(417f) On-Line Characterization of Nanoparticles During Gas-Phase Synthesis

Real-time aerosol characterization is important for monitoring continuous nanoparticle producing processes as primary and agglomerate particle size determine product properties significantly. Sampling these aerosols, however, is all but trivial. Particle concentrations can be as high as 10^18 per kg of gas, requiring an enormous dilution to quench particle growth processes. The sampling probe has to withstand temperatures up to ~1500 K and possibly corrosive environments. Therefore, mostly ex-situ methods have been used to determine particle size and morphology in such conditions.

Here, an in-situ method for nearly real-time determination of average agglomerate mass, volume, mobility and structure along with the constituent primary particle size is employed. It is performance-tested in a flame spray aerosol reactor for production of zirconia nanoparticles (Gröhn et al., 2012). A sampling probe for continuous extraction and immediate dilution of the hot and highly concentrated aerosol was designed and constructed. Online characterization of the diluted aerosol is achieved by combining a differential mobility analyzer (DMA) with an aerosol particle mass analyzer (APM) and applying a power-law correlation to derive average primary particle size as proposed by Eggersdorfer et al. (2012).

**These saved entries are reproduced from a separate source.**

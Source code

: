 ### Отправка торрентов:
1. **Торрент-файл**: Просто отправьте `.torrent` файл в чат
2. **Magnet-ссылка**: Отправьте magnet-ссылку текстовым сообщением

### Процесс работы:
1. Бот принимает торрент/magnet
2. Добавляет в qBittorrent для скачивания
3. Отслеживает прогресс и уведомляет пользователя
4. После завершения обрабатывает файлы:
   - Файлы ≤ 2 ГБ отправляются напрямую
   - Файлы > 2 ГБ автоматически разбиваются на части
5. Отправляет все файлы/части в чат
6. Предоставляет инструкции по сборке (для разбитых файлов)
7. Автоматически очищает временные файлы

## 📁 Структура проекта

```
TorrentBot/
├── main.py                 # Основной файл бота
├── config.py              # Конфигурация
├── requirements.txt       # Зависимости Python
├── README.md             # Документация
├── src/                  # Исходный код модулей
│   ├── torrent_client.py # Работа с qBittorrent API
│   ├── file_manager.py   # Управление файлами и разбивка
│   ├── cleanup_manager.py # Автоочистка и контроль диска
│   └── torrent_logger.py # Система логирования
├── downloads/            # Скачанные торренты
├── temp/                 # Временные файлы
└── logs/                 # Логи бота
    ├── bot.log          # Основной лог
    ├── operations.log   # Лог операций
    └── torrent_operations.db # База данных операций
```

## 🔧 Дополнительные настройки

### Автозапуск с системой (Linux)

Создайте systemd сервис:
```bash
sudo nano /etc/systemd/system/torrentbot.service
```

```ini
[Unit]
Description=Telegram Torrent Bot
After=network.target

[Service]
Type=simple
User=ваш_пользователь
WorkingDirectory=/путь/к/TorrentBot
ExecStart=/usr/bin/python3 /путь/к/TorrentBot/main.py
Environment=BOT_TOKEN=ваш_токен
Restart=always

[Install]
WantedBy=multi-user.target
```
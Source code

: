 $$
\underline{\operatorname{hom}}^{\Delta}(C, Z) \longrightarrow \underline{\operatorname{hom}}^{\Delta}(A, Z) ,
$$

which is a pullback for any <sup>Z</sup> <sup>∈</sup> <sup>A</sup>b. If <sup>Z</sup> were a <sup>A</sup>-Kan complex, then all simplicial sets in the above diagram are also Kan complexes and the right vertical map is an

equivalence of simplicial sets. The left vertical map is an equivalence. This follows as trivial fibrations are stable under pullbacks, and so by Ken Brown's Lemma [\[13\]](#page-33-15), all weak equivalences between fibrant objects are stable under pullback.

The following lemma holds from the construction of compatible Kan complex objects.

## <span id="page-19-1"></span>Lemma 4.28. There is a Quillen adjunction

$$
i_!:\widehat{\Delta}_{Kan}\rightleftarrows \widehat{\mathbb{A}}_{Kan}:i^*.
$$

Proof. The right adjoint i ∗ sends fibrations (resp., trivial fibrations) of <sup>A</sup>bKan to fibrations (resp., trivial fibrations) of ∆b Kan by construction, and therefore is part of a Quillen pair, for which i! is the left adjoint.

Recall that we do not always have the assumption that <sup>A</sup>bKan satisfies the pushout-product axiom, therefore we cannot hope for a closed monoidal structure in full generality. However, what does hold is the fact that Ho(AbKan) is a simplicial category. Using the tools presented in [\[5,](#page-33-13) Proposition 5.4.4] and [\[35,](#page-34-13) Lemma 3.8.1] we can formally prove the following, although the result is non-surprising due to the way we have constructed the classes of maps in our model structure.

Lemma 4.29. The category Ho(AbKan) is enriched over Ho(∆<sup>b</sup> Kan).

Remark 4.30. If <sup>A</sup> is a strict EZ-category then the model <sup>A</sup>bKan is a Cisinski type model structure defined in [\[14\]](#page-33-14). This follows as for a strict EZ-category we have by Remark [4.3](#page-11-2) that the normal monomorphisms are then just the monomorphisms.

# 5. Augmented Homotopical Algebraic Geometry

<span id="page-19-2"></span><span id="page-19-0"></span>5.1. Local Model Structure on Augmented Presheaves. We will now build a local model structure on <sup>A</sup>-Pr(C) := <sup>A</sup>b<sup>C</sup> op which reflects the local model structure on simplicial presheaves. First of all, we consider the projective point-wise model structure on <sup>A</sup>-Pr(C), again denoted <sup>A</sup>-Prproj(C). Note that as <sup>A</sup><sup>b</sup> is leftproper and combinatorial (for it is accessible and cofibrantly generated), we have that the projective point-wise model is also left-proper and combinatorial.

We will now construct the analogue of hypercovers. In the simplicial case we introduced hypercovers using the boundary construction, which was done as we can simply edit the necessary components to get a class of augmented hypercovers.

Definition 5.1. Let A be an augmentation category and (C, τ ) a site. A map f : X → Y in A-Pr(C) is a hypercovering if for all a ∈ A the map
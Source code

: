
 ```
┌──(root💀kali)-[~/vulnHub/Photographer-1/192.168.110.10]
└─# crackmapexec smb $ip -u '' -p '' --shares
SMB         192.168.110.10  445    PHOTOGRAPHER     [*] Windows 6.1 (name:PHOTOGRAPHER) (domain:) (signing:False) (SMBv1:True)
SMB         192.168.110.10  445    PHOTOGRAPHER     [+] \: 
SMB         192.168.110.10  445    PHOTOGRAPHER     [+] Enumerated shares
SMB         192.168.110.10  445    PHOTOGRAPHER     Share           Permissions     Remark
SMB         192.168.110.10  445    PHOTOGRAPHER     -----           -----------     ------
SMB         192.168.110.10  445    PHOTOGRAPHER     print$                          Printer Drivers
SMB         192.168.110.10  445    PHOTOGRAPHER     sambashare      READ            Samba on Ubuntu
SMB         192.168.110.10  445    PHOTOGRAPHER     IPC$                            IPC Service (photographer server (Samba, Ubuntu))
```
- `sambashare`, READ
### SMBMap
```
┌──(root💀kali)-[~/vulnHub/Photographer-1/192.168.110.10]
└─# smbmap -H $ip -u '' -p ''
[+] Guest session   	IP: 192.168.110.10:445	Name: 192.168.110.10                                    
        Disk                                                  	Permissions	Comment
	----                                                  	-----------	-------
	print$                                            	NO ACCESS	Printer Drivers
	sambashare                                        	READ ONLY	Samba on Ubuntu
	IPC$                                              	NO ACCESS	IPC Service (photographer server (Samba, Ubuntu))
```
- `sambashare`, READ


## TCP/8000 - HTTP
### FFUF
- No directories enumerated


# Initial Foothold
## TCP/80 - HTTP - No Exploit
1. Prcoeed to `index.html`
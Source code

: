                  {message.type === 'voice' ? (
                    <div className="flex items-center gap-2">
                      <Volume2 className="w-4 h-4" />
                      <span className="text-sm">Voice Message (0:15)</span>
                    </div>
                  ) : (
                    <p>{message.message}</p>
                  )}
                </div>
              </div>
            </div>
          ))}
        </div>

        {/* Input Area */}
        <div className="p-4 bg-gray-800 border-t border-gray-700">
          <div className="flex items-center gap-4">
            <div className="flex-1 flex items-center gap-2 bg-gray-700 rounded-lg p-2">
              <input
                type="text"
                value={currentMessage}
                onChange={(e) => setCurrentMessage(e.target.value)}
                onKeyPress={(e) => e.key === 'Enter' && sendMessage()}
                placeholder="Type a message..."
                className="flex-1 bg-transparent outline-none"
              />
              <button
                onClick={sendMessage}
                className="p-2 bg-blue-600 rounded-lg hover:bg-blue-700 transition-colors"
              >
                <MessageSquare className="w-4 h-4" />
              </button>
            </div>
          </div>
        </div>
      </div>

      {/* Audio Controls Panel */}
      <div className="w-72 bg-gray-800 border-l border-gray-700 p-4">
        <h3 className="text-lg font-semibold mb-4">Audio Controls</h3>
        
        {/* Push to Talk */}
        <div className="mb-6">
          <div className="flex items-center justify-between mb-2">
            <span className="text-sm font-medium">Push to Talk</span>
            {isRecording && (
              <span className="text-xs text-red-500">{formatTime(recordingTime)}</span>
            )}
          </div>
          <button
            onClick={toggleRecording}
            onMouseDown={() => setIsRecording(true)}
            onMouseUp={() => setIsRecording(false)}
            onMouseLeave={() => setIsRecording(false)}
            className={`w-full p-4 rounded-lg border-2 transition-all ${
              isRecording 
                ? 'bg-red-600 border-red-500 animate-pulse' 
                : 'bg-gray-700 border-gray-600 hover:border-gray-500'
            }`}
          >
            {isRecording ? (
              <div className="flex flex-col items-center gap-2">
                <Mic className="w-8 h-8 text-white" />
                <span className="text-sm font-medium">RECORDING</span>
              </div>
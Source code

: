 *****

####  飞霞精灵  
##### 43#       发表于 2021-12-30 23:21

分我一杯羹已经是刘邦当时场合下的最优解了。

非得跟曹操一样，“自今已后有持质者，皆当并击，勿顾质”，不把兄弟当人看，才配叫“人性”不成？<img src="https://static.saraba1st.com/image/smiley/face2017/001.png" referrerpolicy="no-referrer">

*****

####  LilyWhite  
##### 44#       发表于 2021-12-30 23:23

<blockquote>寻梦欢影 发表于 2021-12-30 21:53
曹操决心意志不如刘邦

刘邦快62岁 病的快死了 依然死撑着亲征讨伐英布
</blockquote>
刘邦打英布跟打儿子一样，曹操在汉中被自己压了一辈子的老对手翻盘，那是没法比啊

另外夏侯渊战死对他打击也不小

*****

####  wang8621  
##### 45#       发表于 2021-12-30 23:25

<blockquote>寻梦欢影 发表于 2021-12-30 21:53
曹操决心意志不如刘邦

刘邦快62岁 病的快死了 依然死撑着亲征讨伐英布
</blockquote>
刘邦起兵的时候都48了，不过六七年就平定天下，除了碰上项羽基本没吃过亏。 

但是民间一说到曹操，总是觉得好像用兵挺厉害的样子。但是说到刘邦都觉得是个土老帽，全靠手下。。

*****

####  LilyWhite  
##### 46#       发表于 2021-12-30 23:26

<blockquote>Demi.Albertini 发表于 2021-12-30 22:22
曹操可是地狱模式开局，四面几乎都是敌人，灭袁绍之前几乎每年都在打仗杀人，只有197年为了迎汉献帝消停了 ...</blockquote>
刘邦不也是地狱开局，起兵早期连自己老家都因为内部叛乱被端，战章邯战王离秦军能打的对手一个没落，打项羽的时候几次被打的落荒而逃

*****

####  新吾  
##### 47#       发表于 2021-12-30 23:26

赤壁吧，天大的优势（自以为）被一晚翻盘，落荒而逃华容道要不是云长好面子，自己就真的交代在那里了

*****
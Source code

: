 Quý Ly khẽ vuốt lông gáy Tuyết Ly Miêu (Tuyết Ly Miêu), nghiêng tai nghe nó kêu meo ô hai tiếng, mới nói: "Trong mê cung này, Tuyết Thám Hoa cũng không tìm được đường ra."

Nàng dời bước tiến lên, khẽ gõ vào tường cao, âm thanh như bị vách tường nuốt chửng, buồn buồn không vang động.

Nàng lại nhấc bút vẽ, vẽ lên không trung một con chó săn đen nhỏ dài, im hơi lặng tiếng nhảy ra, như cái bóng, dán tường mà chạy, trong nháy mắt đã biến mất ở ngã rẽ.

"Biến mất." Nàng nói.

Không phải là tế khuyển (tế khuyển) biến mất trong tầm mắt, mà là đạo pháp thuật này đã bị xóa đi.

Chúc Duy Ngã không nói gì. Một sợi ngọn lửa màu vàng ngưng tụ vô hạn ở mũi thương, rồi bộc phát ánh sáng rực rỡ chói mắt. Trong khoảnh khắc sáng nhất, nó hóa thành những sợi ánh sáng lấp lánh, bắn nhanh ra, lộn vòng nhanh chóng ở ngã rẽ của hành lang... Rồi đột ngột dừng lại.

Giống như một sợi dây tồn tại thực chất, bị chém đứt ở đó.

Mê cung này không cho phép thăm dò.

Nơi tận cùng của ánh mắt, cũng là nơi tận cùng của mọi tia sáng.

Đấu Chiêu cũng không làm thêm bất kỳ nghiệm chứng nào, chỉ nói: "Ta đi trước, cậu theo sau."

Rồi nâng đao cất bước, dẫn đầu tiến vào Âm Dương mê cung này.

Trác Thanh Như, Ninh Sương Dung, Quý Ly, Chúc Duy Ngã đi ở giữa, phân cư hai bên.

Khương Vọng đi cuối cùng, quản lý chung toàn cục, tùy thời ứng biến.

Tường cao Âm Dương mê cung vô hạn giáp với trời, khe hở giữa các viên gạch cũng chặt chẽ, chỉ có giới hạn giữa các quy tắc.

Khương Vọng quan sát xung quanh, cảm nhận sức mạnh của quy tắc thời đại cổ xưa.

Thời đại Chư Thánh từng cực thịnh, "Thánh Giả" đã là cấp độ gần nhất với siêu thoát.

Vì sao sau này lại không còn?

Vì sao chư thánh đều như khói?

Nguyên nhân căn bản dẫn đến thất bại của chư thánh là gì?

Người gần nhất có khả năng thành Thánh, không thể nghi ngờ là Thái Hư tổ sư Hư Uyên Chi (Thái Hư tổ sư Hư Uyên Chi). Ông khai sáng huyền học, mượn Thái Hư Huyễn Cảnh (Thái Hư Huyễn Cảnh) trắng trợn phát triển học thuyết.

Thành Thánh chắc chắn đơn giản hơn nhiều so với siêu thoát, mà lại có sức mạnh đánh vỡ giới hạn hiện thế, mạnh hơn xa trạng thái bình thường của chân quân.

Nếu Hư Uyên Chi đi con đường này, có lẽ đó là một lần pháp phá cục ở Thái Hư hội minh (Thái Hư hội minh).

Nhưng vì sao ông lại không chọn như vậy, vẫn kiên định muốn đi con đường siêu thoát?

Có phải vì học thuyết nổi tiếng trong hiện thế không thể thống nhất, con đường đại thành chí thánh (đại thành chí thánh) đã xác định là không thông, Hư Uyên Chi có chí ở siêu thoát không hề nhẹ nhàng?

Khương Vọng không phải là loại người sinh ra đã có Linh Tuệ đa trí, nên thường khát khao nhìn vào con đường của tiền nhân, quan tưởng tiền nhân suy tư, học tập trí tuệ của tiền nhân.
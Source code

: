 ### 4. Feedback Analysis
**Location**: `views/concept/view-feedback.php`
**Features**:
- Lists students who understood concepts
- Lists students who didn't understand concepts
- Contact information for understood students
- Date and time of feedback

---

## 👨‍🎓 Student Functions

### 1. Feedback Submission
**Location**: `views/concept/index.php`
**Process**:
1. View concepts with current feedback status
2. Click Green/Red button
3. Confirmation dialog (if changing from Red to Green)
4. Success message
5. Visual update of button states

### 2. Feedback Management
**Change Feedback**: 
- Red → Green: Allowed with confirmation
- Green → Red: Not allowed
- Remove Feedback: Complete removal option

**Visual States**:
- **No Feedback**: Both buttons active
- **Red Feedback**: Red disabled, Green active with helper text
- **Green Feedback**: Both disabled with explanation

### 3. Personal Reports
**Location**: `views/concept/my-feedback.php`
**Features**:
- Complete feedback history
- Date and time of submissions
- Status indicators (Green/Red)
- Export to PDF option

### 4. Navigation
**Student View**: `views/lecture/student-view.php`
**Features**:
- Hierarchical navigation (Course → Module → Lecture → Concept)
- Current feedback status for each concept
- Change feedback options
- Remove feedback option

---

Primary particle growth was shown to be completed shortly above the burner as a constant primary particle diameter was observed for all radial and downstream axial positions. The average agglomerate size increased with axial distance from the burner. However, larger agglomerates were observed at the fringes of the aerosol plume attributed to prolonged residence time due to lower gas velocity there. Results were compared against off-line particle size characterization by nitrogen adsorption and thermophoretic sampling/transmission electron microscopy. The method could also be applied successfully in continuous pilot-scale manufacture of zirconia nanoparticles, providing instantaneous quality control.

References:

Eggersdorfer, M.L., Gröhn, A.J., Sorensen, C.M., McMurry, P.H. and Pratsinis, S.E. (2012), J. Colloid. Interface Sci. 387, 12 - 23.

Gröhn, A.J., Pratsinis, S.E., and Wegner, K. (2012), Chem. Eng. J. 191, 491 - 502.